Avant is known for working with people who have less than stellar credit. Those who qualify can borrow as much as $35,000 with no prepayment penalty. 

Depending on their credit score and other factors, borrowers can get an interest rate as low as 9.95%. Avant’s loans come with an administration fee, but this is capped at 4.75%.

Despite the possibility of a low annual percentage rate (APR), Avant’s interest rates can go as high as 35.99%. However, this is comparable to other lenders who work with people with bad credit. 

If you borrow with Avant, you can choose a repayment term ranging between 24 and 60 months, depending on your eligibility. Avant also has a mobile app, so you can keep track of your account and pay your bill on the go. 

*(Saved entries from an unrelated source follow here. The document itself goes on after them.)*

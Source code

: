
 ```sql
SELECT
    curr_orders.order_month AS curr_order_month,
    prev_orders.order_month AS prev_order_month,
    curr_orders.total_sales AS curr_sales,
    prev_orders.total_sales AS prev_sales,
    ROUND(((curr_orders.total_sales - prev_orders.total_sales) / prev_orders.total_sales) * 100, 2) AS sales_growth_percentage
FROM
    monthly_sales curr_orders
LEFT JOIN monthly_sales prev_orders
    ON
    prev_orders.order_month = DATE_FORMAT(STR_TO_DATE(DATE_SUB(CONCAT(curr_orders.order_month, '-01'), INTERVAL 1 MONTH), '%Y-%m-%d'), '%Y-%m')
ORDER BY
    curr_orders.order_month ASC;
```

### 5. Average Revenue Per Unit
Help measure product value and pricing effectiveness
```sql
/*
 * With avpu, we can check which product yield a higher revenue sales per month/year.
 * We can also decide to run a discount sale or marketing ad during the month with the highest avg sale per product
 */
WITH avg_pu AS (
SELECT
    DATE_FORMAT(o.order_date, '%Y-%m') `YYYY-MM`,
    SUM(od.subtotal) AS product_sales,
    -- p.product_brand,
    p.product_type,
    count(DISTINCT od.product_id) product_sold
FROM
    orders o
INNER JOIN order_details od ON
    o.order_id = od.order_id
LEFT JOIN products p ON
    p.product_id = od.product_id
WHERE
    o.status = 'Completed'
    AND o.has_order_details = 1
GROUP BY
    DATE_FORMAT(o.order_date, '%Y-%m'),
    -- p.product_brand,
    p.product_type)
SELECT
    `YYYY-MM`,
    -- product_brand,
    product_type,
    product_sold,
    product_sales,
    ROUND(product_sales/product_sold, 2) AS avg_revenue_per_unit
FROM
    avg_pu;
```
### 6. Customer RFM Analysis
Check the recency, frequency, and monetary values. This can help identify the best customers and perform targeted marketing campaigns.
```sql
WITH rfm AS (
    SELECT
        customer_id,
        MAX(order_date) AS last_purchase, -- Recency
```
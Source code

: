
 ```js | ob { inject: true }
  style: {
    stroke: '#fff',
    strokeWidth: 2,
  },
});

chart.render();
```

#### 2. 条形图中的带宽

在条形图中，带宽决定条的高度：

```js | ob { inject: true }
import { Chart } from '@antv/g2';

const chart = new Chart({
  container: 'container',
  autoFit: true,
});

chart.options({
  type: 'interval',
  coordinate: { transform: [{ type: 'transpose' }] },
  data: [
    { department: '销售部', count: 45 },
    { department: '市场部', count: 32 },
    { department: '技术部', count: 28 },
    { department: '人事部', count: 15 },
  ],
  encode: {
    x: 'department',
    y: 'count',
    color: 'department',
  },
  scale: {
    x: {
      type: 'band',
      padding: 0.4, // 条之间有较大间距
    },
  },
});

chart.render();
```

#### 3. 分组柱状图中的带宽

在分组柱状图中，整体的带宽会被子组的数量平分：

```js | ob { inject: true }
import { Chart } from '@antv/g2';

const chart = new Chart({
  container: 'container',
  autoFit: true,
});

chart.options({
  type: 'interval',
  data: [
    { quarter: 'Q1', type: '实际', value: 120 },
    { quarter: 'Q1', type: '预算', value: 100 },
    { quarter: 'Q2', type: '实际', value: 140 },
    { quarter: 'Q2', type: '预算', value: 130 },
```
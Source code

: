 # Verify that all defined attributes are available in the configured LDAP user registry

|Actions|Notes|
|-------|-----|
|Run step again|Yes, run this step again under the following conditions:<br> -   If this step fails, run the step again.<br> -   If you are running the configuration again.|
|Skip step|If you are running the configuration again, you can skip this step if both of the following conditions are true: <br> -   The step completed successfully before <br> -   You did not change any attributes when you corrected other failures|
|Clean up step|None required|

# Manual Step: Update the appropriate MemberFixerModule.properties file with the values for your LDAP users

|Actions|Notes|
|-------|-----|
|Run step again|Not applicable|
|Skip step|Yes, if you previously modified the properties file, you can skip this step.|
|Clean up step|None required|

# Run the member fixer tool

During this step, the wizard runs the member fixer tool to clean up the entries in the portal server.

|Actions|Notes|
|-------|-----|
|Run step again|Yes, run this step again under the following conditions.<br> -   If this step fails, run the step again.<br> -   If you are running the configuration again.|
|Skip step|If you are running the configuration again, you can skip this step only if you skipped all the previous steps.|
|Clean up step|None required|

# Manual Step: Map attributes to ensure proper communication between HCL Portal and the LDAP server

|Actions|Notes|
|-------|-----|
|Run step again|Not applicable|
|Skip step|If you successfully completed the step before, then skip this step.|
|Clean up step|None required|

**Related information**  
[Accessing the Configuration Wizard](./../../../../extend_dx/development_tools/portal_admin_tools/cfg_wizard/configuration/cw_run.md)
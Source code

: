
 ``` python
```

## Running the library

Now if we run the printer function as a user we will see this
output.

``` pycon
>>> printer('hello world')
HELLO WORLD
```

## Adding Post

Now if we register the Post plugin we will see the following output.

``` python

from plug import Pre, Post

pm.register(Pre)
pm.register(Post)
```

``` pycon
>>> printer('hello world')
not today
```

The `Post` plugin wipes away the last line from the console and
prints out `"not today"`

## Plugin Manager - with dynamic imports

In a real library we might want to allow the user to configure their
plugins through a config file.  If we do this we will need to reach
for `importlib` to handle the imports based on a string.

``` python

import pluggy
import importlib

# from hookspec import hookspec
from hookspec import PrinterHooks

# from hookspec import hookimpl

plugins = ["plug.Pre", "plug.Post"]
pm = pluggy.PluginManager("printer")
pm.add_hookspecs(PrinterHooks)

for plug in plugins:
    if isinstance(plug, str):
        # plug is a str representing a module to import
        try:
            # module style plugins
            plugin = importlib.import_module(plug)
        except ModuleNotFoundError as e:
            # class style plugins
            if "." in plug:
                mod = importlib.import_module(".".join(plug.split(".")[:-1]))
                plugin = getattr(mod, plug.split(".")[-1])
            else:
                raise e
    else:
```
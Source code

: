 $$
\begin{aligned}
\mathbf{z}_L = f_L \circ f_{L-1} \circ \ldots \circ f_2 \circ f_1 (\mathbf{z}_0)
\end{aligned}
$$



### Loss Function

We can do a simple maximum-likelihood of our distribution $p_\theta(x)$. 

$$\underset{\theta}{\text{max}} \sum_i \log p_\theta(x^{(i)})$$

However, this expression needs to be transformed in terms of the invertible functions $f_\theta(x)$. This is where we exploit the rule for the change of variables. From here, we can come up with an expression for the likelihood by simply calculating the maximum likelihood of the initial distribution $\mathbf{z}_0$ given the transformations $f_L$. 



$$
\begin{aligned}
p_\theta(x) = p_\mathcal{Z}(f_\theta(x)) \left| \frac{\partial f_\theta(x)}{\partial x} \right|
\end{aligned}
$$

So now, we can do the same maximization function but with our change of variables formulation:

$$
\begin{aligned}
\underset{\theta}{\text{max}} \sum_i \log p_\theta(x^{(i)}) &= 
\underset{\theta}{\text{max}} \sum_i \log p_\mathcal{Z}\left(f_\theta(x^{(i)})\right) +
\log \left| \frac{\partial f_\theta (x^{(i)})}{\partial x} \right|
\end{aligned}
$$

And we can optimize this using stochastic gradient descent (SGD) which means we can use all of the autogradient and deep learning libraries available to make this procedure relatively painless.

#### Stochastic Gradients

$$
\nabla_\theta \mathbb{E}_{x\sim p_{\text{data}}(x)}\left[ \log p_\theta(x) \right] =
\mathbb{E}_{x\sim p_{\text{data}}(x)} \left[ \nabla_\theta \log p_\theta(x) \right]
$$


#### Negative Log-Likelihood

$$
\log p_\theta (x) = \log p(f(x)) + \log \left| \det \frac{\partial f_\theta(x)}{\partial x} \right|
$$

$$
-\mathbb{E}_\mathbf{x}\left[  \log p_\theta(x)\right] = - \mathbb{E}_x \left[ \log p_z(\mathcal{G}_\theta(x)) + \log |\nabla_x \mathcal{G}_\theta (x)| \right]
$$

Another advantage of working with Avant is that most borrowers can get their money as soon as the next business day after their loan is approved. Avant also does a soft credit inquiry when you check your eligibility online, so you don’t have to worry about a hard inquiry hurting your credit score. 

2. Lending Point

In addition to not charging prepayment penalties, Lending Point is a lender known to work with people who have recently filed for bankruptcy. If your bankruptcy was discharged at least 12 months ago, you may be able to get a personal loan from Lending Point. 

Eligible borrowers can get interest rates ranging between 15.49% and 35.99%. Lending Point customers can borrow as little as $2,000 and as much as $25,000.

On the downside, Lending Point charges a loan origination fee that can be as high as 6%. Repayment terms are also somewhat limited, ranging between 24 and 48 months. 

Unlike a lot of other lenders, Lending Point is upfront about its credit score requirements. On its website, it states explicitly that it works with borrowers with FICO scores as low as 585.

Lending Point doesn’t service borrowers who live in West Virginia, but it works with borrowers in the 49 other states plus the District of Columbia.   

The Best Unsecured Loans for Someone with Bad Credit

In some cases, you might need a personal loan that doesn’t involve collateral. In this case, you’ll want to look for an unsecured loan.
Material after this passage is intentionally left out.